Polycythemia vera: It is a primary myeloproliferative disorder characterized by increased number of RBCs or erythrocytosis along with increased WBC and platelet counts (not attributed by other causes like hypoxia or renal disease). It is an acquired condition caused by somatic mutations in JAK2 and TET2 genes. Some cases may be inherited in an AD manner. It presents typically in men>age of 60 years with headaches, dizziness, tinnitus, stroke, pruritus, erythema, visual defects, IHD, PE and splenomegaly. Most symptoms are due to increased blood viscosity. It may progress to leukemia. Erythropoietin levels are low as a compensatory response. Major WHO criteria for the diagnosis of polycythemia vera include hemoglobin >16.5 g/dL in men or >16.0 g/dL in women or hematocrit >49% in men or >48% in women or increased red cell mass ; BM biopsy showing hypercellularity for age with trilineage growth (panmyelosis) including prominent erythroid, granulocytic, and megakaryocytic proliferation with pleomorphic, mature megakaryocytes and the presence of JAK mutations. Low dose aspirin, phlebotomy, hydroxyurea and bone marrow transplantation are used as therapy. SSRIs and interferon alpha can be used to control associated pruritus.
Primary myelofibrosis: It is a disorder characterized by excessive fibrosis within the bone marrow and defective hematopoiesis resulting in extramedullary hematopoiesis with hepatosplenomegaly. Exposure to petrochemicals like benzene and toluene and ionizing radiation carries increased risk of developing myelofibrosis. It is associated with mutations in JAK2, MPL, CALR (calreticulin) and TET2 genes. JAK2 and MPL are part of the JAK-STAT pathway that is involved in signal transduction and cell growth and differentiation. There is overproduction of megakaryocytes which release cytokines like TGF beta that increase collagen deposition and fibrosis. Other bone marrow changes include osteosclerosis (hardening) and angiogenesis. Patients present with symptoms resulting from reduced production of bone marrow cells like RBCs, platelets and WBCs that result in anemia, fatigue, dyspnea, easy bruising, bleeding tendencies, infections etc. Peripheral smear will show “tear drop” cells and bone marrow biopsy yields a “dry tap”. Bone marrow shows increased reticulin fibres and increased collagen with focal areas of hypercellularity. Supportive therapy with blood transfusions, androgens and corticosteroids can be done to increase RBC counts. Hydroxyurea, ruxolitinib (anti JAK 1 and 2) and lenalidomide can be used. Stem cell transplantation is used as a last resort. Some cases need splenectomy.

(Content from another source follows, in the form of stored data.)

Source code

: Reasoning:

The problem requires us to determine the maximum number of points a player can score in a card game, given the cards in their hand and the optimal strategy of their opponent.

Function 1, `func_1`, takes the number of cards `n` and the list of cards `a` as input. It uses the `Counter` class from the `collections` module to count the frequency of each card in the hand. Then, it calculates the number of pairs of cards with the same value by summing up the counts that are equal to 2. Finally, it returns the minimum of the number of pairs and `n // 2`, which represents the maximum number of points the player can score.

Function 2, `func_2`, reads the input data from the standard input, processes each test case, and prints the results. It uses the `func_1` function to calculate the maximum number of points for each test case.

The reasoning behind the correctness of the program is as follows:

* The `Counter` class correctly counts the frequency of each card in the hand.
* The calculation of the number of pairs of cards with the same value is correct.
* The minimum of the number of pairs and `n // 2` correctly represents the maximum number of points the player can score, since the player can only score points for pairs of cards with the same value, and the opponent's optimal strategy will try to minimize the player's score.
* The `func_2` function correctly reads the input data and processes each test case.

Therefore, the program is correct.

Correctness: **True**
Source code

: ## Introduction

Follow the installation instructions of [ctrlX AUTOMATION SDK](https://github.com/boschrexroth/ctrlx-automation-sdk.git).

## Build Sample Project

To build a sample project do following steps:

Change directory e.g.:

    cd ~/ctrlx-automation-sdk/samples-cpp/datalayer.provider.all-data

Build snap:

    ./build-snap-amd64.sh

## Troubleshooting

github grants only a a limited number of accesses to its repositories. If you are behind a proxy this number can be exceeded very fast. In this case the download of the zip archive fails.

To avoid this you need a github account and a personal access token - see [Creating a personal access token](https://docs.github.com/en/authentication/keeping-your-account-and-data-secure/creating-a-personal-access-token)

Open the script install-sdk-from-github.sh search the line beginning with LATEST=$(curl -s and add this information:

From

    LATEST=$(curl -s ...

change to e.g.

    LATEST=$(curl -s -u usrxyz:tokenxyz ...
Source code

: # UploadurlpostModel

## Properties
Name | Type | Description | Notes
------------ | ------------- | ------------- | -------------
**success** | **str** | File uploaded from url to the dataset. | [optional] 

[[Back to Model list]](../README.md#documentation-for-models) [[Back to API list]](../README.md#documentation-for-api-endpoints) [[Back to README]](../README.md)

Myelodysplastic syndrome (MDS): The MDS are a collection of myeloid malignancies characterized by one or more peripheral blood cytopenias. They are more common in men and whites. Exposure to radiation, benzene, tobacco smoke, previous chemotherapy, environmental toxins like herbicides, fertilizers and pesticides can all predispose to MDS. It may progress to AML. Megaloblastoid erythroid hyperplasia with macrocytic anemia, associated with normal vitamin B12 and folate levels, is frequently observed. Other bone marrow changes include micromegakaryocytes, giant or hypogranular platelets and abnormal myeloid progenitors. Peripheral blood granulocytes are hyper or hypogranular and may show Pelger-Huet abnormality. Clinical features include fatigue, easy bruising, hepatosplenomegaly, fever etc. Trisomy 8 and deletion of chromosome 5 or 7 is seen. Mutations lead to increased apoptosis of bone marrow cells. Laboratory findings include pancytopenia and characteristic bone marrow findings (above). Ringed sideroblasts and basophilic stippling may be seen. Supportive therapy with blood transfusions, darbepoetin, G-CSF is used. Lenalidomide, immunosuppressive therapy with anti-thymocyte globulin, DNA methyltransferase inhibitors like decitabine and 5-azacitidine and allogeneic bone marrow transplantation are effective therapies.